***** Data shown *****
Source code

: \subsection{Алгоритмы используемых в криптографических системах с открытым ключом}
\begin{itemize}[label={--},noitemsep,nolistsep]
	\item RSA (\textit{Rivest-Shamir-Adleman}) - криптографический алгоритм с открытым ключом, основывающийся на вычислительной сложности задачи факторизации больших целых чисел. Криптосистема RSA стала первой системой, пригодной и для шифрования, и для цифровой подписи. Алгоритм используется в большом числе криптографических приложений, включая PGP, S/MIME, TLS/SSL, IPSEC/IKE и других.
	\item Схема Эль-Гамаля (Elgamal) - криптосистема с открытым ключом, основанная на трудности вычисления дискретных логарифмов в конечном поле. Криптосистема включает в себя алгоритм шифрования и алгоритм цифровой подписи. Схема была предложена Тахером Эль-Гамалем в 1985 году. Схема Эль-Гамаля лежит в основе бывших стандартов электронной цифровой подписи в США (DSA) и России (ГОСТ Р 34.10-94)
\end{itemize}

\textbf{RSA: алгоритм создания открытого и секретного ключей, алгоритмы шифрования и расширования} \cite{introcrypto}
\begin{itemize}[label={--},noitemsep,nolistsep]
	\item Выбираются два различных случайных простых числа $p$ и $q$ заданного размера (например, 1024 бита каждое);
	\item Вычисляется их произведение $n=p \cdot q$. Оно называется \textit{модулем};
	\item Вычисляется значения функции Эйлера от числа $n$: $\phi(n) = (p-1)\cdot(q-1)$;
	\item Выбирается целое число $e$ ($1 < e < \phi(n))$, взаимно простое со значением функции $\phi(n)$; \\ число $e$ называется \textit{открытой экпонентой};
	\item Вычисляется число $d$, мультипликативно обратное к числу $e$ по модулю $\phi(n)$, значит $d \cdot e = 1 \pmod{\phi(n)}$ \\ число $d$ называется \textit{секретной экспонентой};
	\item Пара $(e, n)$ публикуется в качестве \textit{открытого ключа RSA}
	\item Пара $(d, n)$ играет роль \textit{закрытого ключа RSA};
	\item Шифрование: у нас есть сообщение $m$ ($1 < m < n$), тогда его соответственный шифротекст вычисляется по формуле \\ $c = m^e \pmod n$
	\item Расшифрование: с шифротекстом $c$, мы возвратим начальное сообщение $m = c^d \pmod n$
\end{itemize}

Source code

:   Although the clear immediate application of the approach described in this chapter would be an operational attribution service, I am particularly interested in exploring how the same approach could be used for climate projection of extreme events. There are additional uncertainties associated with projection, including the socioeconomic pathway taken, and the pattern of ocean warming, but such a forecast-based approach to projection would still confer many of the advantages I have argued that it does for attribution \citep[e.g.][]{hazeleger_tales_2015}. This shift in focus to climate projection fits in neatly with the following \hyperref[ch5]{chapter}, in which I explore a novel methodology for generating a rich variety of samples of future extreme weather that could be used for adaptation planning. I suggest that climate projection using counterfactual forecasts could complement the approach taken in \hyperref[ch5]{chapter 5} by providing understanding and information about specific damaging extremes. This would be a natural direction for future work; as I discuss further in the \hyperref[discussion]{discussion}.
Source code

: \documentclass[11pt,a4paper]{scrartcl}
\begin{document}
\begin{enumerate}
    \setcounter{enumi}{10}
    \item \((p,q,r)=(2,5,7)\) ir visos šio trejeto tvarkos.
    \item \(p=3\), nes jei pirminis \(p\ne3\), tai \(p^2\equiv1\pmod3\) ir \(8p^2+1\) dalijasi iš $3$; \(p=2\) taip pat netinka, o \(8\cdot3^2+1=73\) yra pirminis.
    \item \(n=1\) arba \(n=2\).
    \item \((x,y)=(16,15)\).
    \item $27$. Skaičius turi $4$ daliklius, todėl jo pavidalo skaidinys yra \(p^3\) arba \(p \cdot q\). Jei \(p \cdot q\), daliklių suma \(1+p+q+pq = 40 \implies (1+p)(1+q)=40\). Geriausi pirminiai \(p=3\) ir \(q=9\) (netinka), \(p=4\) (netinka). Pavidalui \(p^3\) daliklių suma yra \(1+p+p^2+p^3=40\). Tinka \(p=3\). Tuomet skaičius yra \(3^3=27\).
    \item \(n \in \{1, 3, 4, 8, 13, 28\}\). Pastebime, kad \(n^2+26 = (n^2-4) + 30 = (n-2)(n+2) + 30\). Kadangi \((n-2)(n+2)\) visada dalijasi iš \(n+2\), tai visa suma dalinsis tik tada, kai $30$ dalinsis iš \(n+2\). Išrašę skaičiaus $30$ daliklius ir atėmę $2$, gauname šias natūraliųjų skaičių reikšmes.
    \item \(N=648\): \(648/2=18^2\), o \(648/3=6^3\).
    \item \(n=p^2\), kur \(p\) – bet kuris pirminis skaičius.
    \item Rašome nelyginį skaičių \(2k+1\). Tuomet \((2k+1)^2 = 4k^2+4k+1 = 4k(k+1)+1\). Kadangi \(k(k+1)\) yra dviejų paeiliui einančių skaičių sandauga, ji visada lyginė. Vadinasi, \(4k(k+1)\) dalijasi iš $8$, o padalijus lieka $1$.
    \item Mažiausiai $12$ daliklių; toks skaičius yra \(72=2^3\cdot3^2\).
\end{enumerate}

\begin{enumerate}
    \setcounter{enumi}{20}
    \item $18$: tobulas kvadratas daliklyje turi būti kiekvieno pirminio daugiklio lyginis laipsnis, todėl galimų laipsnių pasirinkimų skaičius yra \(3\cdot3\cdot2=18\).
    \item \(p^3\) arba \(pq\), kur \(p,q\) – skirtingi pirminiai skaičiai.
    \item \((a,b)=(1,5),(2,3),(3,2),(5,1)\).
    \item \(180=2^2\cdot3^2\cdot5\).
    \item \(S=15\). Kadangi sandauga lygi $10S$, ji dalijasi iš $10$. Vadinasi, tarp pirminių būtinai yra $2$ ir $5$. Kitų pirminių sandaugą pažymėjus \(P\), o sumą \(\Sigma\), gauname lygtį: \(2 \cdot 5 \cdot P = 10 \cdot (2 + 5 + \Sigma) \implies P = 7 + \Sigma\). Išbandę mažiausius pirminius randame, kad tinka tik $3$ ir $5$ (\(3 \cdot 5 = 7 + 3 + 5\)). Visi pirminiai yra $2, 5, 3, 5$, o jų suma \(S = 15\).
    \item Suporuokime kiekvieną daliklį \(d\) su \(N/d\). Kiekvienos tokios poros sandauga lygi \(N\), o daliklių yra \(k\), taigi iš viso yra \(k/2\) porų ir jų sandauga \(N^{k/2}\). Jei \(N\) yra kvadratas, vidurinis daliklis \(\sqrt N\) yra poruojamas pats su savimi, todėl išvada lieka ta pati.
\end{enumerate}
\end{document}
*****
Type out the full listing again, exactly as given.

Source code

: \subsection{Алгоритмы используемых в криптографических системах с открытым ключом}
\begin{itemize}[label={--},noitemsep,nolistsep]
	\item RSA (\textit{Rivest-Shamir-Adleman}) - криптографический алгоритм с открытым ключом, основывающийся на вычислительной сложности задачи факторизации больших целых чисел. Криптосистема RSA стала первой системой, пригодной и для шифрования, и для цифровой подписи. Алгоритм используется в большом числе криптографических приложений, включая PGP, S/MIME, TLS/SSL, IPSEC/IKE и других.
	\item Схема Эль-Гамаля (Elgamal) - криптосистема с открытым ключом, основанная на трудности вычисления дискретных логарифмов в конечном поле. Криптосистема включает в себя алгоритм шифрования и алгоритм цифровой подписи. Схема была предложена Тахером Эль-Гамалем в 1985 году. Схема Эль-Гамаля лежит в основе бывших стандартов электронной цифровой подписи в США (DSA) и России (ГОСТ Р 34.10-94)
\end{itemize}

\textbf{RSA: алгоритм создания открытого и секретного ключей, алгоритмы шифрования и расширования} \cite{introcrypto}
\begin{itemize}[label={--},noitemsep,nolistsep]
	\item Выбираются два различных случайных простых числа $p$ и $q$ заданного размера (например, 1024 бита каждое);
	\item Вычисляется их произведение $n=p \cdot q$. Оно называется \textit{модулем};
	\item Вычисляется значения функции Эйлера от числа $n$: $\phi(n) = (p-1)\cdot(q-1)$;
	\item Выбирается целое число $e$ ($1 < e < \phi(n))$, взаимно простое со значением функции $\phi(n)$; \\ число $e$ называется \textit{открытой экпонентой};
	\item Вычисляется число $d$, мультипликативно обратное к числу $e$ по модулю $\phi(n)$, значит $d \cdot e = 1 \pmod{\phi(n)}$ \\ число $d$ называется \textit{секретной экспонентой};
	\item Пара $(e, n)$ публикуется в качестве \textit{открытого ключа RSA}
	\item Пара $(d, n)$ играет роль \textit{закрытого ключа RSA};
	\item Шифрование: у нас есть сообщение $m$ ($1 < m < n$), тогда его соответственный шифротекст вычисляется по формуле \\ $c = m^e \pmod n$
	\item Расшифрование: с шифротекстом $c$, мы возвратим начальное сообщение $m = c^d \pmod n$
\end{itemize}

Source code

:   Although the clear immediate application of the approach described in this chapter would be an operational attribution service, I am particularly interested in exploring how the same approach could be used for climate projection of extreme events. There are additional uncertainties associated with projection, including the socioeconomic pathway taken, and the pattern of ocean warming, but such a forecast-based approach to projection would still confer many of the advantages I have argued that it does for attribution \citep[e.g.][]{hazeleger_tales_2015}. This shift in focus to climate projection fits in neatly with the following \hyperref[ch5]{chapter}, in which I explore a novel methodology for generating a rich variety of samples of future extreme weather that could be used for adaptation planning. I suggest that climate projection using counterfactual forecasts could complement the approach taken in \hyperref[ch5]{chapter 5} by providing understanding and information about specific damaging extremes. This would be a natural direction for future work; as I discuss further in the \hyperref[discussion]{discussion}.
Source code

: \documentclass[11pt,a4paper]{scrartcl}
\begin{document}
\begin{enumerate}
    \setcounter{enumi}{10}
    \item \((p,q,r)=(2,5,7)\) ir visos šio trejeto tvarkos.
    \item \(p=3\), nes jei pirminis \(p\ne3\), tai \(p^2\equiv1\pmod3\) ir \(8p^2+1\) dalijasi iš $3$; \(p=2\) taip pat netinka, o \(8\cdot3^2+1=73\) yra pirminis.
    \item \(n=1\) arba \(n=2\).
    \item \((x,y)=(16,15)\).
    \item $27$. Skaičius turi $4$ daliklius, todėl jo pavidalo skaidinys yra \(p^3\) arba \(p \cdot q\). Jei \(p \cdot q\), daliklių suma \(1+p+q+pq = 40 \implies (1+p)(1+q)=40\). Geriausi pirminiai \(p=3\) ir \(q=9\) (netinka), \(p=4\) (netinka). Pavidalui \(p^3\) daliklių suma yra \(1+p+p^2+p^3=40\). Tinka \(p=3\). Tuomet skaičius yra \(3^3=27\).
    \item \(n \in \{1, 3, 4, 8, 13, 28\}\). Pastebime, kad \(n^2+26 = (n^2-4) + 30 = (n-2)(n+2) + 30\). Kadangi \((n-2)(n+2)\) visada dalijasi iš \(n+2\), tai visa suma dalinsis tik tada, kai $30$ dalinsis iš \(n+2\). Išrašę skaičiaus $30$ daliklius ir atėmę $2$, gauname šias natūraliųjų skaičių reikšmes.
    \item \(N=648\): \(648/2=18^2\), o \(648/3=6^3\).
    \item \(n=p^2\), kur \(p\) – bet kuris pirminis skaičius.
    \item Rašome nelyginį skaičių \(2k+1\). Tuomet \((2k+1)^2 = 4k^2+4k+1 = 4k(k+1)+1\). Kadangi \(k(k+1)\) yra dviejų paeiliui einančių skaičių sandauga, ji visada lyginė. Vadinasi, \(4k(k+1)\) dalijasi iš $8$, o padalijus lieka $1$.
    \item Mažiausiai $12$ daliklių; toks skaičius yra \(72=2^3\cdot3^2\).
\end{enumerate}

\begin{enumerate}
    \setcounter{enumi}{20}
    \item $18$: tobulas kvadratas daliklyje turi būti kiekvieno pirminio daugiklio lyginis laipsnis, todėl galimų laipsnių pasirinkimų skaičius yra \(3\cdot3\cdot2=18\).
    \item \(p^3\) arba \(pq\), kur \(p,q\) – skirtingi pirminiai skaičiai.
    \item \((a,b)=(1,5),(2,3),(3,2),(5,1)\).
    \item \(180=2^2\cdot3^2\cdot5\).
    \item \(S=15\). Kadangi sandauga lygi $10S$, ji dalijasi iš $10$. Vadinasi, tarp pirminių būtinai yra $2$ ir $5$. Kitų pirminių sandaugą pažymėjus \(P\), o sumą \(\Sigma\), gauname lygtį: \(2 \cdot 5 \cdot P = 10 \cdot (2 + 5 + \Sigma) \implies P = 7 + \Sigma\). Išbandę mažiausius pirminius randame, kad tinka tik $3$ ir $5$ (\(3 \cdot 5 = 7 + 3 + 5\)). Visi pirminiai yra $2, 5, 3, 5$, o jų suma \(S = 15\).
    \item Suporuokime kiekvieną daliklį \(d\) su \(N/d\). Kiekvienos tokios poros sandauga lygi \(N\), o daliklių yra \(k\), taigi iš viso yra \(k/2\) porų ir jų sandauga \(N^{k/2}\). Jei \(N\) yra kvadratas, vidurinis daliklis \(\sqrt N\) yra poruojamas pats su savimi, todėl išvada lieka ta pati.
\end{enumerate}
\end{document}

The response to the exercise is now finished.